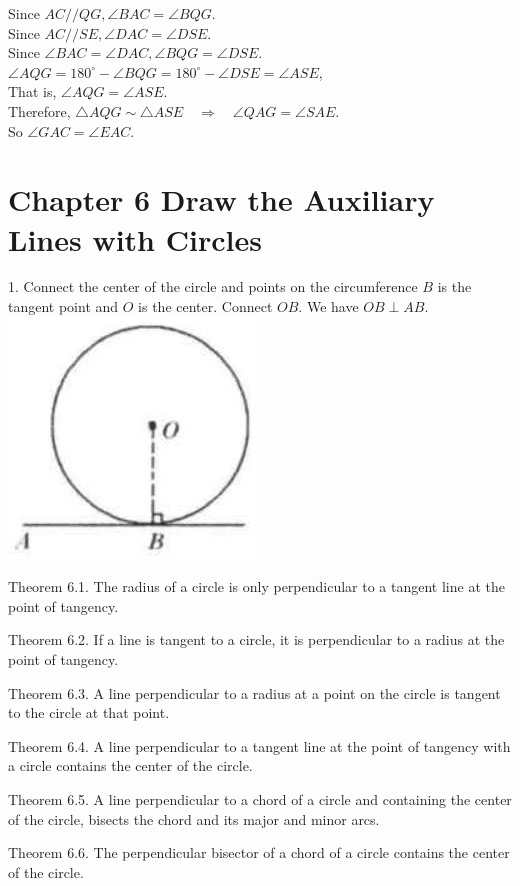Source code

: \documentclass{article}
\begin{document}
Since \(A C / / Q G, \angle B A C=\angle B Q G\).\\
Since \(A C / / S E, \angle D A C=\angle D S E\).\\
Since \(\angle B A C=\angle D A C, \angle B Q G=\angle D S E\).\\
\(\angle A Q G=180^{\circ}-\angle B Q G=180^{\circ}-\angle D S E=\angle A S E\),\\
That is, \(\angle A Q G=\angle A S E\).\\
Therefore, \(\triangle A Q G \sim \triangle A S E \quad \Rightarrow \quad \angle Q A G=\angle S A E\).\\
So \(\angle G A C=\angle E A C\).

\section*{Chapter 6 Draw the Auxiliary Lines with Circles}
1. Connect the center of the circle and points on the circumference
\(B\) is the tangent point and \(O\) is the center. Connect \(O B\). We have \(O B \perp A B\).\\
\centering
\includegraphics[width=\textwidth]{images/146.jpg}

Theorem 6.1. The radius of a circle is only perpendicular to a tangent line at the point of tangency.

Theorem 6.2. If a line is tangent to a circle, it is perpendicular to a radius at the point of tangency.

Theorem 6.3. A line perpendicular to a radius at a point on the circle is tangent to the circle at that point.

Theorem 6.4. A line perpendicular to a tangent line at the point of tangency with a circle contains the center of the circle.

Theorem 6.5. A line perpendicular to a chord of a circle and containing the center of the circle, bisects the chord and its major and minor arcs.

Theorem 6.6. The perpendicular bisector of a chord of a circle contains the center of the circle.
\end{document}

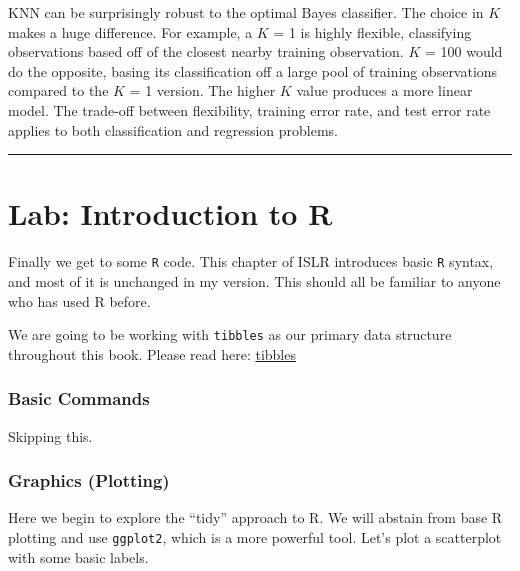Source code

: \documentclass[]{book}
\begin{document}
KNN can be surprisingly robust to the optimal Bayes classifier. The choice in \(K\) makes a huge difference. For example, a \(K\) = 1 is highly flexible, classifying observations based off of the closest nearby training observation. \(K\) = 100 would do the opposite, basing its classification off a large pool of training observations compared to the \(K\) = 1 version. The higher \(K\) value produces a more linear model. The trade-off between flexibility, training error rate, and test error rate applies to both classification and regression problems.

\begin{center}\rule{0.5\linewidth}{\linethickness}\end{center}

\hypertarget{lab-introduction-to-r}{%
\section{Lab: Introduction to R}\label{lab-introduction-to-r}}

Finally we get to some \texttt{R} code. This chapter of ISLR introduces basic \texttt{R} syntax, and most of it is unchanged in my version. This should all be familiar to anyone who has used R before.

We are going to be working with \texttt{tibbles} as our primary data structure throughout this book. Please read here: \href{http://r4ds.had.co.nz/tibbles.html}{tibbles}

\hypertarget{basic-commands}{%
\subsubsection{Basic Commands}\label{basic-commands}}

Skipping this.

\hypertarget{graphics-plotting}{%
\subsubsection{Graphics (Plotting)}\label{graphics-plotting}}

Here we begin to explore the ``tidy'' approach to R. We will abstain from base R plotting and use \texttt{ggplot2}, which is a more powerful tool. Let's plot a scatterplot with some basic labels.
\end{document}
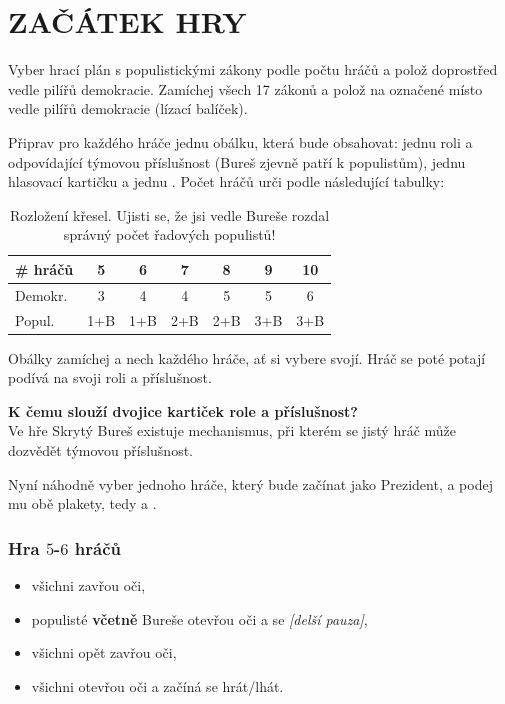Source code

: \documentclass{article}
\newenvironment{redbox}{
    \color{red}\it
}
{
    \normalsize
}
\begin{document}
\section*{ZAČÁTEK HRY}

    Vyber hrací plán s populistickými zákony podle počtu hráčů a polož doprostřed vedle pilířů demokracie. Zamíchej všech 17 zákonů a polož na označené místo vedle pilířů demokracie (lízací balíček).

    Připrav pro každého hráče jednu obálku, kte\-rá bude obsahovat: jednu roli a odpovídající týmovou příslušnost (Bureš zjevně patří k populistům), jednu hlasovací kartičku  a jednu . Počet hráčů urči podle následující tabulky:
    \begin{table}[h]
    \sffamily
    \setlength{\tabcolsep}{3pt}
    \renewcommand{\arraystretch}{1.2}
    \begin{tabular}{l|c|c|c|c|c|c}
        \# hráčů & 5 & 6 & 7 & 8 & 9 & 10 \\\hline
        Demokr. & 3 & 4 & 4 & 5 & 5 & 6 \\
        Popul. & 1+B & 1+B & 2+B & 2+B & 3+B & 3+B
    \end{tabular}
    \caption{Rozložení křesel. Ujisti se, že jsi vedle Bureše rozdal správný počet řadových populistů!}
    \end{table}

    Obálky zamíchej a nech každého hráče, ať si vybere svojí. Hráč se poté potají podívá na svoji roli a příslušnost.

    \begin{redbox}
        \textbf{K čemu slouží dvojice kartiček role a pří\-sluš\-nost?}\\[.5em]
        Ve hře Skrytý Bureš existuje mechanismus, při kterém se jistý hráč může dozvědět týmovou pří\-sluš\-nost. %
    \end{redbox}

    Nyní náhodně vyber jednoho hráče, který bude začínat jako Prezident, a podej mu obě plakety, tedy  a .

    \subsubsection*{Hra $5$-$6$ hráčů}
    \begin{itemize}
        \item všichni zavřou oči,
        \item populisté \textbf{včetně} Bureše otevřou oči a  se {\it [delší pauza]},
        \item všichni opět zavřou oči,
        \item všichni otevřou oči a začíná se hrát/lhát.
    \end{itemize}
\end{document}
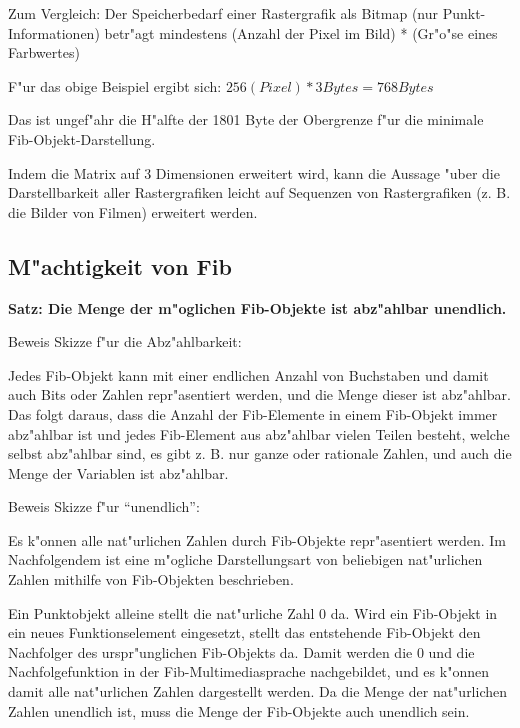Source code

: \begin{flushleft}
\bigskip\noindent
Zum Vergleich: Der Speicherbedarf einer Rastergrafik als Bitmap (nur Punkt-Informationen) betr"agt mindestens
(Anzahl der Pixel im Bild) * (Gr"o"se eines Farbwertes)

\bigskip\noindent
F"ur das obige Beispiel ergibt sich: $256 (Pixel) * 3 Bytes = 768 Bytes$

\bigskip\noindent
Das ist ungef"ahr die H"alfte der 1801 Byte der Obergrenze f"ur die minimale Fib-Objekt-Darstellung.

\bigskip\noindent
Indem die Matrix auf 3 Dimensionen erweitert wird, kann die Aussage "uber die Darstellbarkeit aller Rastergrafiken leicht auf Sequenzen von Rastergrafiken (z. B. die Bilder von Filmen) erweitert werden.

\end{flushleft}


\subsection{M"achtigkeit von Fib}

\textbf{Satz: Die Menge der m"oglichen Fib-Objekte ist abz"ahlbar unendlich.}

\bigskip\noindent
Beweis Skizze f"ur die Abz"ahlbarkeit:

\noindent
Jedes Fib-Objekt kann mit einer endlichen Anzahl von Buchstaben und damit auch Bits oder Zahlen repr"asentiert werden, und die Menge dieser ist abz"ahlbar.
Das folgt daraus, dass die Anzahl der Fib-Elemente in einem Fib-Objekt immer abz"ahlbar ist und jedes Fib-Element aus abz"ahlbar vielen Teilen besteht, welche selbst abz"ahlbar sind, es gibt z. B. nur ganze oder rationale Zahlen, und auch die Menge der Variablen ist abz"ahlbar.

\bigskip\noindent
Beweis Skizze f"ur ``unendlich'':

\noindent
Es k"onnen alle nat"urlichen Zahlen durch Fib-Objekte repr"asentiert werden. Im Nachfolgendem ist eine m"ogliche Darstellungsart von beliebigen nat"urlichen Zahlen mithilfe von Fib-Objekten beschrieben.

Ein Punktobjekt alleine stellt die nat"urliche Zahl 0 da.
Wird ein Fib-Objekt in ein neues Funktionselement eingesetzt, stellt das entstehende Fib-Objekt den Nachfolger des urspr"unglichen Fib-Objekts da.
Damit werden die 0 und die Nachfolgefunktion in der Fib-Multimediasprache nachgebildet, und es k"onnen damit alle nat"urlichen Zahlen dargestellt werden. Da die Menge der nat"urlichen Zahlen unendlich ist, muss die Menge der Fib-Objekte auch unendlich sein.

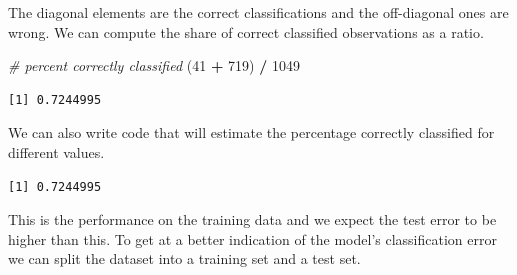 \documentclass[]{article}
\newenvironment{Shaded}{\begin{snugshade}}{\end{snugshade}}
\newcommand{\CommentTok}[1]{\textcolor[rgb]{0.56,0.35,0.01}{\textit{#1}}}
\newcommand{\DataTypeTok}[1]{\textcolor[rgb]{0.13,0.29,0.53}{#1}}
\newcommand{\DecValTok}[1]{\textcolor[rgb]{0.00,0.00,0.81}{#1}}
\newcommand{\KeywordTok}[1]{\textcolor[rgb]{0.13,0.29,0.53}{\textbf{#1}}}
\newcommand{\NormalTok}[1]{#1}
\newcommand{\OperatorTok}[1]{\textcolor[rgb]{0.81,0.36,0.00}{\textbf{#1}}}
\newcommand{\OtherTok}[1]{\textcolor[rgb]{0.56,0.35,0.01}{#1}}
\newcommand{\StringTok}[1]{\textcolor[rgb]{0.31,0.60,0.02}{#1}}
\begin{document}
The diagonal elements are the correct classifications and the off-diagonal ones are wrong. We can compute the share of correct classified observations as a ratio.

\begin{Shaded}
\begin{Highlighting}[]
\CommentTok{# percent correctly classified}
\NormalTok{(}\DecValTok{41} \OperatorTok{+}\StringTok{ }\DecValTok{719}\NormalTok{) }\OperatorTok{/}\StringTok{ }\DecValTok{1049}
\end{Highlighting}
\end{Shaded}

\begin{verbatim}
[1] 0.7244995
\end{verbatim}

We can also write code that will estimate the percentage correctly classified for different values.

\begin{Shaded}
\end{Shaded}

\begin{verbatim}
[1] 0.7244995
\end{verbatim}

This is the performance on the training data and we expect the test error to be higher than this. To get at a better indication of the model's classification error we can split the dataset into a training set and a test set.

\begin{Shaded}
\end{Shaded}
\end{document}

▬▬▬

(Task goal)
Without any picture, return exactly the lines of the records above from the first through the line that contains "KNN can be surprisingly".

(Task output)
Source code

: \documentclass{article}
\begin{document}
Since \(A C / / Q G, \angle B A C=\angle B Q G\).\\
Since \(A C / / S E, \angle D A C=\angle D S E\).\\
Since \(\angle B A C=\angle D A C, \angle B Q G=\angle D S E\).\\
\(\angle A Q G=180^{\circ}-\angle B Q G=180^{\circ}-\angle D S E=\angle A S E\),\\
That is, \(\angle A Q G=\angle A S E\).\\
Therefore, \(\triangle A Q G \sim \triangle A S E \quad \Rightarrow \quad \angle Q A G=\angle S A E\).\\
So \(\angle G A C=\angle E A C\).

\section*{Chapter 6 Draw the Auxiliary Lines with Circles}
1. Connect the center of the circle and points on the circumference
\(B\) is the tangent point and \(O\) is the center. Connect \(O B\). We have \(O B \perp A B\).\\
\centering
\includegraphics[width=\textwidth]{images/146.jpg}

Theorem 6.1. The radius of a circle is only perpendicular to a tangent line at the point of tangency.

Theorem 6.2. If a line is tangent to a circle, it is perpendicular to a radius at the point of tangency.

Theorem 6.3. A line perpendicular to a radius at a point on the circle is tangent to the circle at that point.

Theorem 6.4. A line perpendicular to a tangent line at the point of tangency with a circle contains the center of the circle.

Theorem 6.5. A line perpendicular to a chord of a circle and containing the center of the circle, bisects the chord and its major and minor arcs.

Theorem 6.6. The perpendicular bisector of a chord of a circle contains the center of the circle.
\end{document}

Source code

: \documentclass[]{book}
\begin{document}
KNN can be surprisingly robust to the optimal Bayes classifier. The choice in \(K\) makes a huge difference. For example, a \(K\) = 1 is highly flexible, classifying observations based off of the closest nearby training observation. \(K\) = 100 would do the opposite, basing its classification off a large pool of training observations compared to the \(K\) = 1 version. The higher \(K\) value produces a more linear model. The trade-off between flexibility, training error rate, and test error rate applies to both classification and regression problems.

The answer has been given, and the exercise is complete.